It felt very strange putting the bread in the fridge to rise, but I had to get to the bottom of this new stickiness. The next morning it had indeed risen, quite a bit, but there was something odd and unexpected. A little rim of water around the edge of the dough. Ahah! Condensation!

I normally cover the bowl of proving dough with a plate. It’s simple, quick, and doesn’t get in the way, and I’ve always assumed it is plenty loose enough to allow the escape of any water vapour exhaled by my little helpers. What if it isn’t?

I tipped away as much of the water as I could -- it really wasn’t much -- brought the dough out of the fridge and covered it with a tea-towel.

Confound me for being an experimental fool and manipulating two variables at once!

That evening the dough had risen beautifully, although with patches of dryer skin (Dishydrosis! Yay! Sympathetic bread!) from its time in the fridge.

Bowl of risen dough It was still very sticky though and I had to work it quite a bit, with a dough scraper and one hand, to get it into the loaf tin. Almost no extra flour though. It rose quickly, just 2.5 hours to double in bulk. And it baked beautifully.

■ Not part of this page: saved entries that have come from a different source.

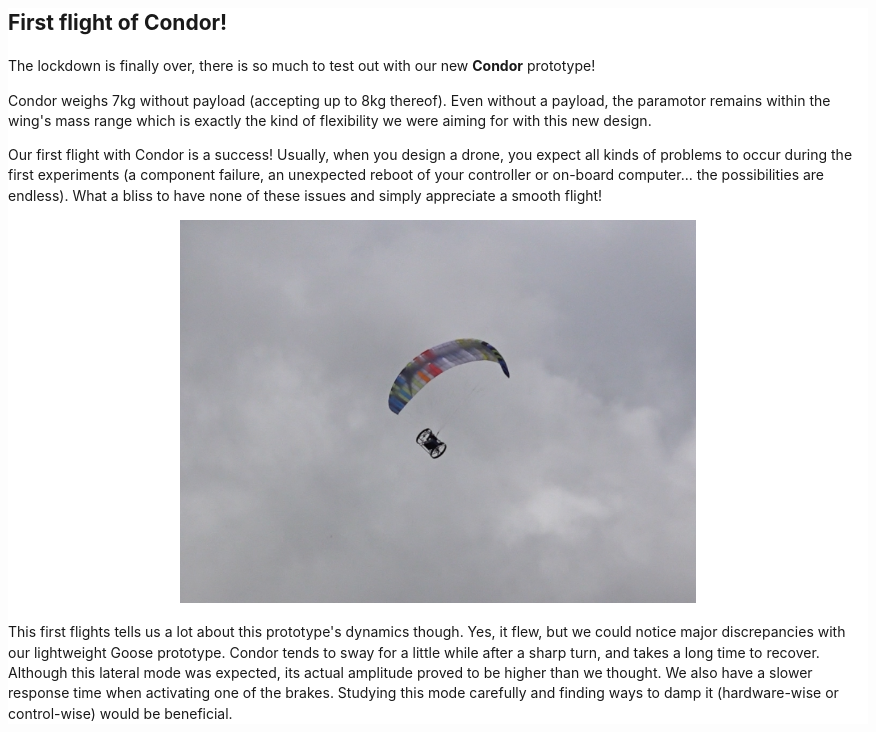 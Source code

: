 ## First flight of Condor!

The lockdown is finally over, there is so much to test out with our new **Condor** prototype!

Condor weighs 7kg without payload (accepting up to 8kg thereof). Even without a payload, the paramotor remains within the wing's mass range which is exactly the kind of flexibility we were aiming for with this new design.

Our first flight with Condor is a success! Usually, when you design a drone, you expect all kinds of problems to occur during the first experiments (a component failure, an unexpected reboot of your controller or on-board computer... the possibilities are endless). What a bliss to have none of these issues and simply appreciate a smooth flight!

<div style="text-align: center;"><img src="/images/2021-05-23_condor-flying.png" alt="" width="60%"/></div>

This first flights tells us a lot about this prototype's dynamics though. Yes, it flew, but we could notice major discrepancies with our lightweight Goose prototype. Condor tends to sway for a little while after a sharp turn, and takes a long time to recover. Although this lateral mode was expected, its actual amplitude proved to be higher than we thought. We also have a slower response time when activating one of the brakes. Studying this mode carefully and finding ways to damp it (hardware-wise or control-wise) would be beneficial.

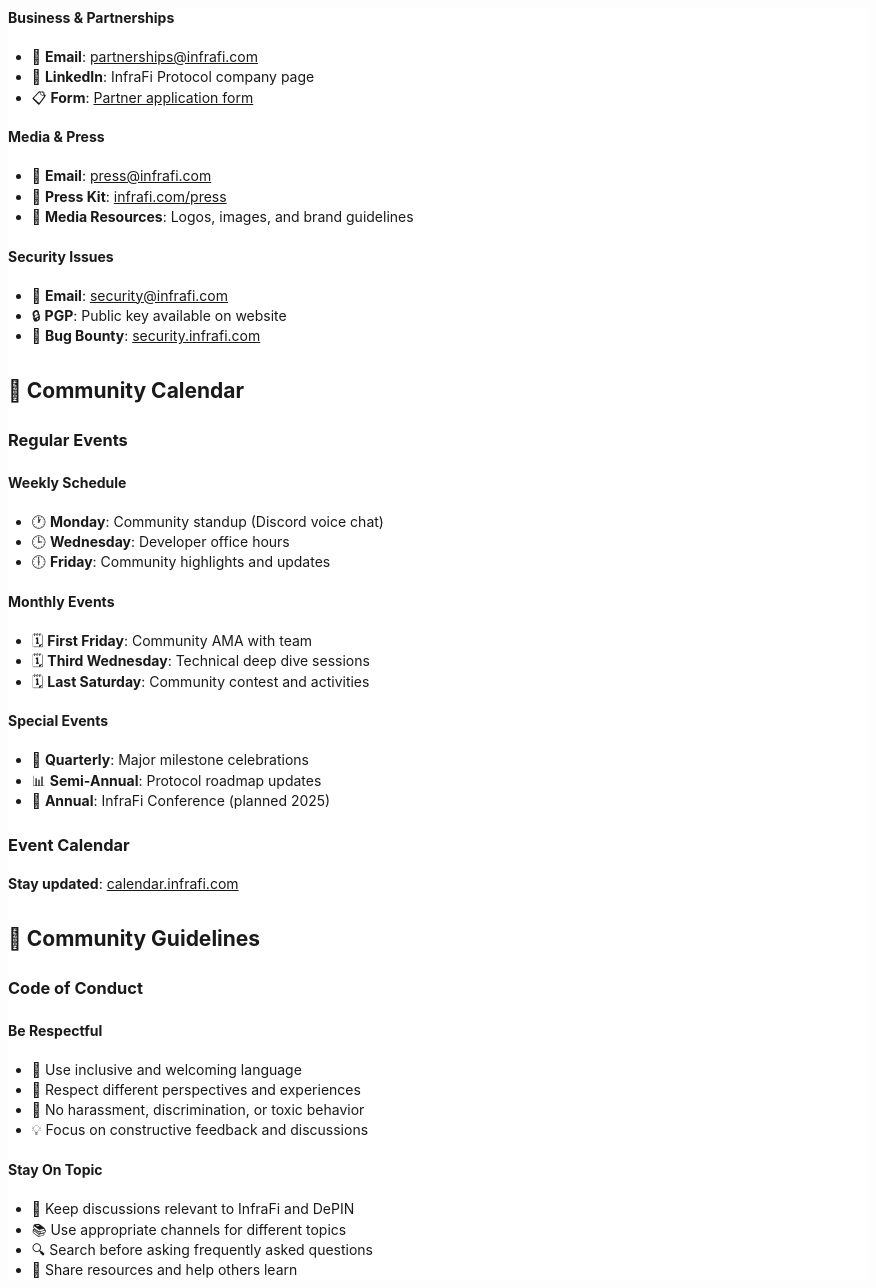 #### **Business & Partnerships**  
- 📧 **Email**: partnerships@infrafi.com
- 🤝 **LinkedIn**: InfraFi Protocol company page
- 📋 **Form**: [Partner application form](https://infrafi.com/partners)

#### **Media & Press**
- 📧 **Email**: press@infrafi.com  
- 📰 **Press Kit**: [infrafi.com/press](https://infrafi.com/press)
- 🎥 **Media Resources**: Logos, images, and brand guidelines

#### **Security Issues**
- 📧 **Email**: security@infrafi.com
- 🔒 **PGP**: Public key available on website
- 🐛 **Bug Bounty**: [security.infrafi.com](https://security.infrafi.com)

## 📅 Community Calendar

### Regular Events

#### **Weekly Schedule**
- 🕐 **Monday**: Community standup (Discord voice chat)
- 🕒 **Wednesday**: Developer office hours
- 🕕 **Friday**: Community highlights and updates

#### **Monthly Events**
- 🗓️ **First Friday**: Community AMA with team
- 🗓️ **Third Wednesday**: Technical deep dive sessions
- 🗓️ **Last Saturday**: Community contest and activities

#### **Special Events**
- 🎉 **Quarterly**: Major milestone celebrations
- 📊 **Semi-Annual**: Protocol roadmap updates
- 🚀 **Annual**: InfraFi Conference (planned 2025)

### Event Calendar
**Stay updated**: [calendar.infrafi.com](https://calendar.infrafi.com)

## 🤝 Community Guidelines

### Code of Conduct

#### **Be Respectful**
- 💬 Use inclusive and welcoming language
- 🤝 Respect different perspectives and experiences
- 🚫 No harassment, discrimination, or toxic behavior
- 💡 Focus on constructive feedback and discussions

#### **Stay On Topic**
- 🎯 Keep discussions relevant to InfraFi and DePIN
- 📚 Use appropriate channels for different topics
- 🔍 Search before asking frequently asked questions
- 📎 Share resources and help others learn
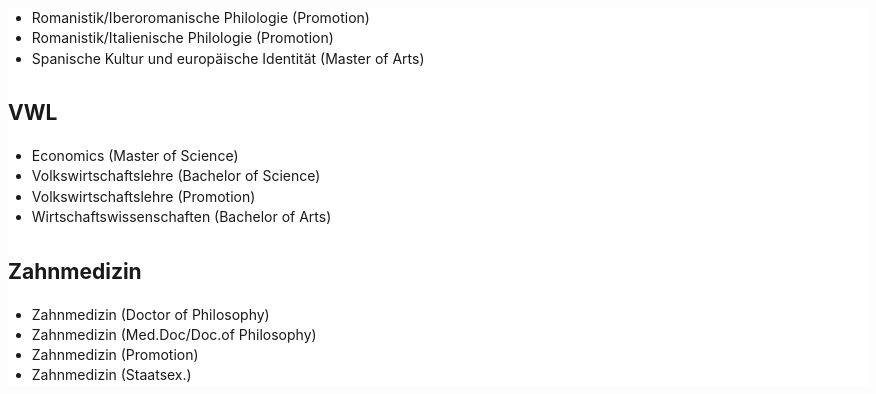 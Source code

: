   * Romanistik/Iberoromanische Philologie (Promotion)
  * Romanistik/Italienische Philologie (Promotion)
  * Spanische Kultur und europäische Identität (Master of Arts)

VWL
---
  * Economics (Master of Science)
  * Volkswirtschaftslehre (Bachelor of Science)
  * Volkswirtschaftslehre (Promotion)
  * Wirtschaftswissenschaften (Bachelor of Arts)

Zahnmedizin
-----------
  * Zahnmedizin (Doctor of Philosophy)
  * Zahnmedizin (Med.Doc/Doc.of Philosophy)
  * Zahnmedizin (Promotion)
  * Zahnmedizin (Staatsex.)
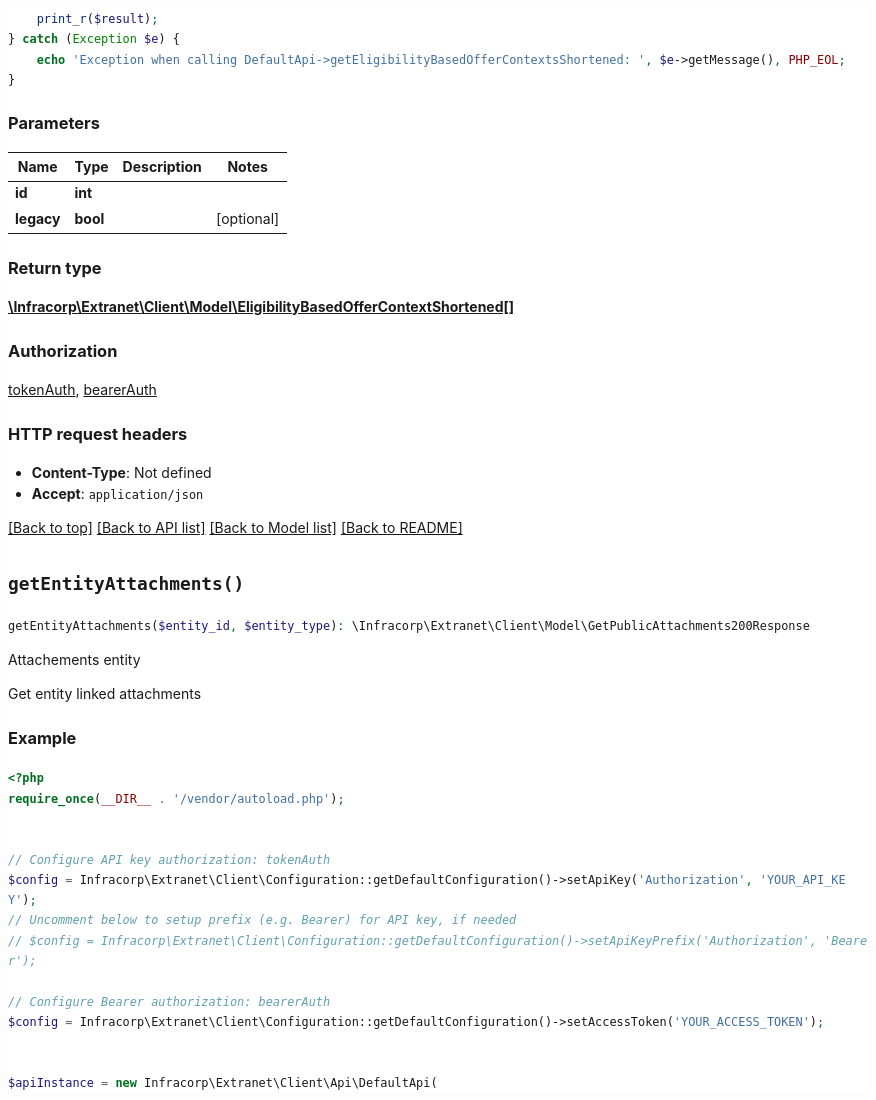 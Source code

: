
 ```php
    print_r($result);
} catch (Exception $e) {
    echo 'Exception when calling DefaultApi->getEligibilityBasedOfferContextsShortened: ', $e->getMessage(), PHP_EOL;
}
```

### Parameters

| Name | Type | Description  | Notes |
| ------------- | ------------- | ------------- | ------------- |
| **id** | **int**|  | |
| **legacy** | **bool**|  | [optional] |

### Return type

[**\Infracorp\Extranet\Client\Model\EligibilityBasedOfferContextShortened[]**](../Model/EligibilityBasedOfferContextShortened.md)

### Authorization

[tokenAuth](../../README.md#tokenAuth), [bearerAuth](../../README.md#bearerAuth)

### HTTP request headers

- **Content-Type**: Not defined
- **Accept**: `application/json`

[[Back to top]](#) [[Back to API list]](../../README.md#endpoints)
[[Back to Model list]](../../README.md#models)
[[Back to README]](../../README.md)

## `getEntityAttachments()`

```php
getEntityAttachments($entity_id, $entity_type): \Infracorp\Extranet\Client\Model\GetPublicAttachments200Response
```

Attachements entity

Get entity linked attachments

### Example

```php
<?php
require_once(__DIR__ . '/vendor/autoload.php');


// Configure API key authorization: tokenAuth
$config = Infracorp\Extranet\Client\Configuration::getDefaultConfiguration()->setApiKey('Authorization', 'YOUR_API_KEY');
// Uncomment below to setup prefix (e.g. Bearer) for API key, if needed
// $config = Infracorp\Extranet\Client\Configuration::getDefaultConfiguration()->setApiKeyPrefix('Authorization', 'Bearer');

// Configure Bearer authorization: bearerAuth
$config = Infracorp\Extranet\Client\Configuration::getDefaultConfiguration()->setAccessToken('YOUR_ACCESS_TOKEN');


$apiInstance = new Infracorp\Extranet\Client\Api\DefaultApi(
```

Crumb of finished pan loaf So now I’m wondering. Is it condensation dripping from the plate back onto the rising dough that make the dough so sticky? Or something else related to the heat? I don’t think it can be the flour. The truly odd thing to get my head around is that I would have expected cool weather, when the plate is surely cooler than the dough, to create better conditions for condensation that hot.

So that’s the next experiment. Cover with tea-towel throughout.